REQUIREMENT: In the following material, identify every line holding the string "being" and return it.

EXERCISE INPUT:
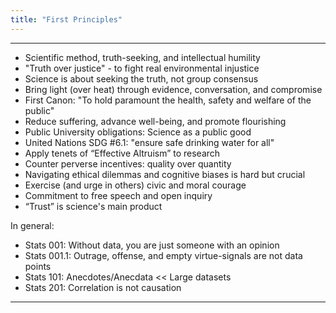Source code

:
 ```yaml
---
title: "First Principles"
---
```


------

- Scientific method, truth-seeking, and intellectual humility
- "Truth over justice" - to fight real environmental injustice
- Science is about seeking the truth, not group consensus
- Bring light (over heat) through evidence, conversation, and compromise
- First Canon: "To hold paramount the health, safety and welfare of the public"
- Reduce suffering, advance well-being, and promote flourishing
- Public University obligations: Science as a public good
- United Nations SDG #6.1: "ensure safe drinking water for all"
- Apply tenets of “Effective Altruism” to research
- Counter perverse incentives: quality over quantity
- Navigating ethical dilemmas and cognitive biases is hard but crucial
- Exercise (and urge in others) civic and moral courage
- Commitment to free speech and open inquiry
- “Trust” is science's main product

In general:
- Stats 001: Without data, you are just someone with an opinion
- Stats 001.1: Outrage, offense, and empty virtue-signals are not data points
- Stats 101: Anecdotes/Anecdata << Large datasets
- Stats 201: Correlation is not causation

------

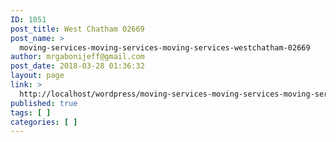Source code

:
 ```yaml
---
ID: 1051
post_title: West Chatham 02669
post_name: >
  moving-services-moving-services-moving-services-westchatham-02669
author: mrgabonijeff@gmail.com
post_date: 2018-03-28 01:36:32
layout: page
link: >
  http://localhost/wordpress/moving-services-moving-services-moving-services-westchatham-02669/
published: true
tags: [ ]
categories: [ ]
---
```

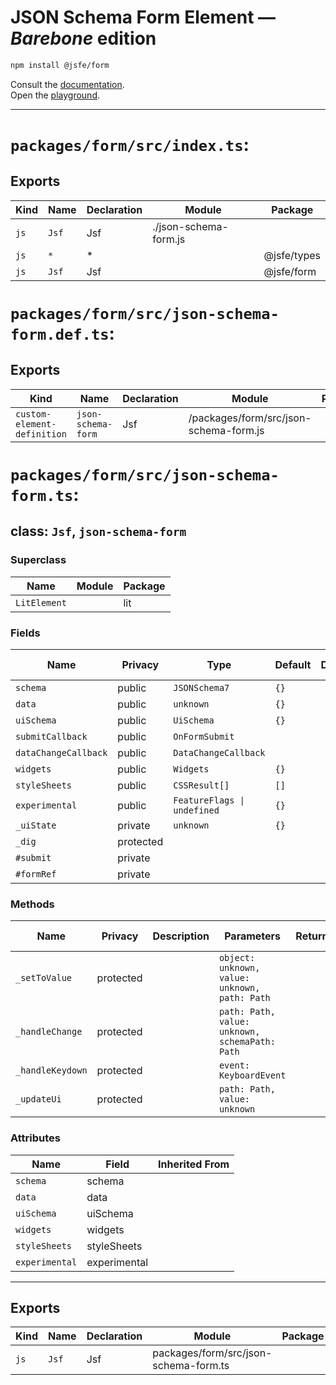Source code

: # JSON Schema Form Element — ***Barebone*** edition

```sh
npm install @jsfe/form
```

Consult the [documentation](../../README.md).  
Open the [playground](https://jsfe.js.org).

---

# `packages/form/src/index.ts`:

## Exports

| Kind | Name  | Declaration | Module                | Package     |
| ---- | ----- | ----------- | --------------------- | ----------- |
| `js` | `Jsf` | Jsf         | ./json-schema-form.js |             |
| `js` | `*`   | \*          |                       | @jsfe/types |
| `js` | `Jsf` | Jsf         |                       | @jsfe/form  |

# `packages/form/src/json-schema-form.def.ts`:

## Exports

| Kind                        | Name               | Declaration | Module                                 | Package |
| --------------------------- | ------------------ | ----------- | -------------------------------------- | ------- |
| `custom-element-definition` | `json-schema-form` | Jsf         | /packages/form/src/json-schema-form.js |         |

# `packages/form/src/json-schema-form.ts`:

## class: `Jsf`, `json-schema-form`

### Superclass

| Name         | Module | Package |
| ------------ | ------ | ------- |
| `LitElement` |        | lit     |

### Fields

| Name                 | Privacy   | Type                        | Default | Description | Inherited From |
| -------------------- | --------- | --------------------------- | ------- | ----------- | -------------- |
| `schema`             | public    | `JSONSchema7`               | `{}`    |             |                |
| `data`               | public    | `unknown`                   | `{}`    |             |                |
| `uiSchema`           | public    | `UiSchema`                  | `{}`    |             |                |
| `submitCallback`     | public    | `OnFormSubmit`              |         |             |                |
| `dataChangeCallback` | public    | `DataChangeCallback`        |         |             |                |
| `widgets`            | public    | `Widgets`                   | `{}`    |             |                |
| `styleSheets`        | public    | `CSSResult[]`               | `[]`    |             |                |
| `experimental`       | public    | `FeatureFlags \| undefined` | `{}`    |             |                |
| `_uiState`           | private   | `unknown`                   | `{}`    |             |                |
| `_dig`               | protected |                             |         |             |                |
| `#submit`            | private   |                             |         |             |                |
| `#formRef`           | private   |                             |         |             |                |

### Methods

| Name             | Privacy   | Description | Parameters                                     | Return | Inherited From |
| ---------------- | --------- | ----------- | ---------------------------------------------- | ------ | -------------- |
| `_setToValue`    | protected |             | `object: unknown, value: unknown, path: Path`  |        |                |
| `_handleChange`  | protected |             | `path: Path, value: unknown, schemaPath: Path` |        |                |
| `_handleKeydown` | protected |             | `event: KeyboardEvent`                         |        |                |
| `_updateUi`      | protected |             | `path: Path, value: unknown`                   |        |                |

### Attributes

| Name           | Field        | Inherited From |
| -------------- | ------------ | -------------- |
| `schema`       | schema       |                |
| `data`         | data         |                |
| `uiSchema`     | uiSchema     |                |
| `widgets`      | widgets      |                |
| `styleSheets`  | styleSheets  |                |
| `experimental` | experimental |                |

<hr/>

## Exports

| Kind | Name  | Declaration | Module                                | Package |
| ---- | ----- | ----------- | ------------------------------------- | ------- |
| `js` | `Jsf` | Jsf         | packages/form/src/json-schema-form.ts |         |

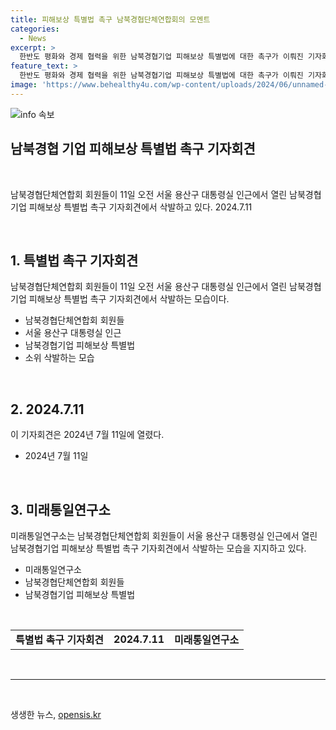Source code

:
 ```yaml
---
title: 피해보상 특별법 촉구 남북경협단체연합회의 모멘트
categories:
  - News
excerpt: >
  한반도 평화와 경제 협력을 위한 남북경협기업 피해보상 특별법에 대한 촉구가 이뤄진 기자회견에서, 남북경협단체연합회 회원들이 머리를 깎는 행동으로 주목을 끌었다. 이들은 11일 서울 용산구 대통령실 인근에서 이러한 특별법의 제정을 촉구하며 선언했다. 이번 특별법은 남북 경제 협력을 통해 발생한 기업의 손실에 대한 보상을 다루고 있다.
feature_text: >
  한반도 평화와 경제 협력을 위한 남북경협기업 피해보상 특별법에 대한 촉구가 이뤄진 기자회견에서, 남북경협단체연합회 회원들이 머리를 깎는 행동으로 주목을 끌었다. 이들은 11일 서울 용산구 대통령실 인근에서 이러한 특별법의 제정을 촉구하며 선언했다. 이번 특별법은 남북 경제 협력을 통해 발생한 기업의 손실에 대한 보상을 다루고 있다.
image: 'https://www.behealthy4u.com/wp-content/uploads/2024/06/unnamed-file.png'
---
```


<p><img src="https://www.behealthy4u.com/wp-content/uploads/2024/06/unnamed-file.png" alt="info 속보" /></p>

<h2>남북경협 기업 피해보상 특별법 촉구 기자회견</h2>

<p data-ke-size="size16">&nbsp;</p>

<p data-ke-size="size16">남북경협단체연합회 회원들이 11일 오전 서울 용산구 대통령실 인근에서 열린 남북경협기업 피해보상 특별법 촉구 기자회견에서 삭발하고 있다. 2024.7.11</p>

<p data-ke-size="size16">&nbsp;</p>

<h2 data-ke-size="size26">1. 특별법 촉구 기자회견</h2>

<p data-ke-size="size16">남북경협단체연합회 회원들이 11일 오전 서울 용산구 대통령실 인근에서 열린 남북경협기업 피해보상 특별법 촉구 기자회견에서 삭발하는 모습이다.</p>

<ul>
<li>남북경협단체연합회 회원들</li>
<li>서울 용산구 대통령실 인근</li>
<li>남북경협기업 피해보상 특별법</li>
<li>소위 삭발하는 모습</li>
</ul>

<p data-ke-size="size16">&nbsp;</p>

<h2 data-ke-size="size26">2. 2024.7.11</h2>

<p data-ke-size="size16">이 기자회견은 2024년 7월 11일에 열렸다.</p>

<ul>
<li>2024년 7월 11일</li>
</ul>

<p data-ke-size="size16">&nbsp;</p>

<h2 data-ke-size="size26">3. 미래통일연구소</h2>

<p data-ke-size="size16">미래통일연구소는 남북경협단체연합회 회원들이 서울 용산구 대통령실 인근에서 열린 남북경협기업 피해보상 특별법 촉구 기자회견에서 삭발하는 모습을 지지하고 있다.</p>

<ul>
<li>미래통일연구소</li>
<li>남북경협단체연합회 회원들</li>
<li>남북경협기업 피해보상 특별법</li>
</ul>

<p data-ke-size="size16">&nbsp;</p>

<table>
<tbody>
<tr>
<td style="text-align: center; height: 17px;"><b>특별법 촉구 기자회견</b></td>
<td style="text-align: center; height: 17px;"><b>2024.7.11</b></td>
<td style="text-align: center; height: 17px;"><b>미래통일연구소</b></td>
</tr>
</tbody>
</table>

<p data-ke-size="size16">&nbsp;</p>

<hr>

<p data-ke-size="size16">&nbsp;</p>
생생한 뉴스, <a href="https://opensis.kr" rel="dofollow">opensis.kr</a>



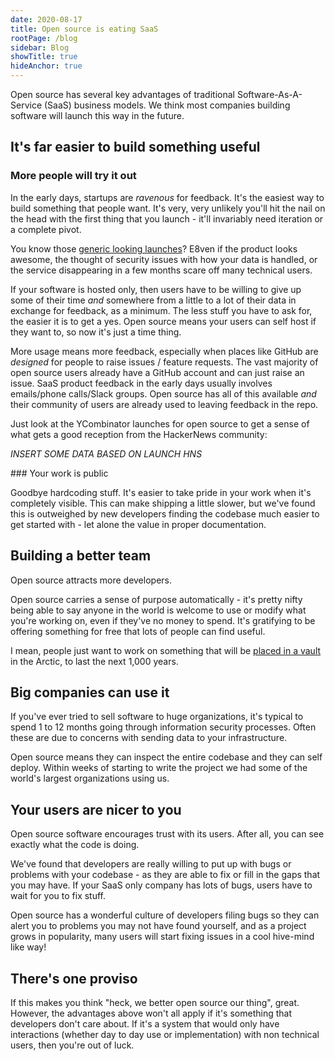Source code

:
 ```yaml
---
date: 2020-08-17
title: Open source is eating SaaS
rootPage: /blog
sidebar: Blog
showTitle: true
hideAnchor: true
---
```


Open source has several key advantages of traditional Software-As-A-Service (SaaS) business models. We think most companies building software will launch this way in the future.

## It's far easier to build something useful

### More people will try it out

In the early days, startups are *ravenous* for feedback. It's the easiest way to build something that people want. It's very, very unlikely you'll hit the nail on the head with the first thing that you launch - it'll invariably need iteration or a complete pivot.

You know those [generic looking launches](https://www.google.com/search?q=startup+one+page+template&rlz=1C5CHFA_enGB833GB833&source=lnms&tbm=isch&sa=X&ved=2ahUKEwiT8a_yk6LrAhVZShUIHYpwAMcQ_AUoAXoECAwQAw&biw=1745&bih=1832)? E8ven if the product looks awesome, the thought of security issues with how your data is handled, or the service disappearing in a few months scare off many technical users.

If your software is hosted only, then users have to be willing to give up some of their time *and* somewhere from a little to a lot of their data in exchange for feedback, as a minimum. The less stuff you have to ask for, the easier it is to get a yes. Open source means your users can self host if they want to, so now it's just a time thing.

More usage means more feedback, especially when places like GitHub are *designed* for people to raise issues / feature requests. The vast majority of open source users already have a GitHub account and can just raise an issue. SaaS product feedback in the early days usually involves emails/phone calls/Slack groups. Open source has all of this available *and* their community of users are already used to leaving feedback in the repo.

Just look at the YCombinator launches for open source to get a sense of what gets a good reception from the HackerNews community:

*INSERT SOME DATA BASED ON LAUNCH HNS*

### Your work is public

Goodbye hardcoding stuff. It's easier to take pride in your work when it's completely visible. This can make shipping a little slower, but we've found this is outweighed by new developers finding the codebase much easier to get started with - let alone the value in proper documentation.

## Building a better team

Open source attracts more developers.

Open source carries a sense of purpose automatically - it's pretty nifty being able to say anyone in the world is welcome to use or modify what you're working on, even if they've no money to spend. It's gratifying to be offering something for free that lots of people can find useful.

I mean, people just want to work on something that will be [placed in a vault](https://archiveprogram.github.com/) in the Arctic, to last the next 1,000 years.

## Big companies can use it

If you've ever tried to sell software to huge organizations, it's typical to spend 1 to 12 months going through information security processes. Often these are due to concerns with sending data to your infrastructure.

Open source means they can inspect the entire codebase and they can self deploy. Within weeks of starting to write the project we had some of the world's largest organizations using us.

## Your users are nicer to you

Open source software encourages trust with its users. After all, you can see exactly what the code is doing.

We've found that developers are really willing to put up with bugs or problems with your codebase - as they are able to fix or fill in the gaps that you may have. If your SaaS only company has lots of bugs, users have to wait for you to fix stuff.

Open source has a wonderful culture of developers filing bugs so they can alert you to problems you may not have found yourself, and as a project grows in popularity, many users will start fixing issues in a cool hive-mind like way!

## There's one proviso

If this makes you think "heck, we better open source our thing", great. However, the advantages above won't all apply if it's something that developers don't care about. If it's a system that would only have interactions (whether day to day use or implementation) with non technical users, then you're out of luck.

ANSWER TO THE PROBLEM:
- Reduce suffering, advance well-being, and promote flourishing
Open source carries a sense of purpose automatically - it's pretty nifty being able to say anyone in the world is welcome to use or modify what you're working on, even if they've no money to spend. It's gratifying to be offering something for free that lots of people can find useful.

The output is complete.